In a certain sense, President Cleveland will occupy a position not unlike that of President Lincoln at the outset of his first Presidency. But the task of the Democratic chief magistrate who goes to Washington with a great historical party at his back, to restore the well-understood metes and bounds of the Federal authority over thirty-eight free and independent States will be a less troublesome and in its immediate results ought to be an infinitely more benign and grateful task, than that of the reluctant war dictator who found himself, against all his expectations, driven by angry sections, with a mixed and undisciplined mob of placemen, of monopolists, and of philanthropists behind him, into cutting with the sword the Gordian knot of slavery, at the risk of severing with it forever the golden bands of the Union, and those “mystic chords of memory” of which he spoke with such a wistful pathos in his inaugural address. Some points of resemblance may be found, too, between the personal histories of Lincoln and of Cleveland.
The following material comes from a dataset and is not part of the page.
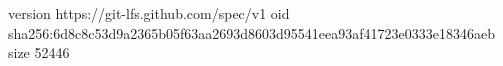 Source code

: version https://git-lfs.github.com/spec/v1
oid sha256:6d8c8c53d9a2365b05f63aa2693d8603d95541eea93af41723e0333e18346aeb
size 52446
Like Mr. Lincoln, Governor Cleveland comes of an old American stock. His family name smacks of Yorkshire, and his direct ancestors established themselves in Massachusetts nearly two hundred years ago. One of the family, a Cambridge man, and a clergyman of the Anglican Church, died at Philadelphia under the roof of his friend Benjamin Franklin twenty years before the American Revolution. Another, who sat in the Legislature of Connecticut, and who was a minister of the Independents, is remembered as an early advocate in that “land of steady habits” of the abolition of African slavery, and this at a time when the worthy citizens of Massachusetts thought it expedient to keep the Bay State clear of negro blood by ordaining in their organic law that any African “not a subject of our faithful ally the Emperor of Morocco” who ventured twice across the Massachusetts border should be on each occasion whipped, imprisoned and sent away, and that if this did not restrain his ardor, he should upon his third advent be so dealt with as to put an effectual stop to his travels.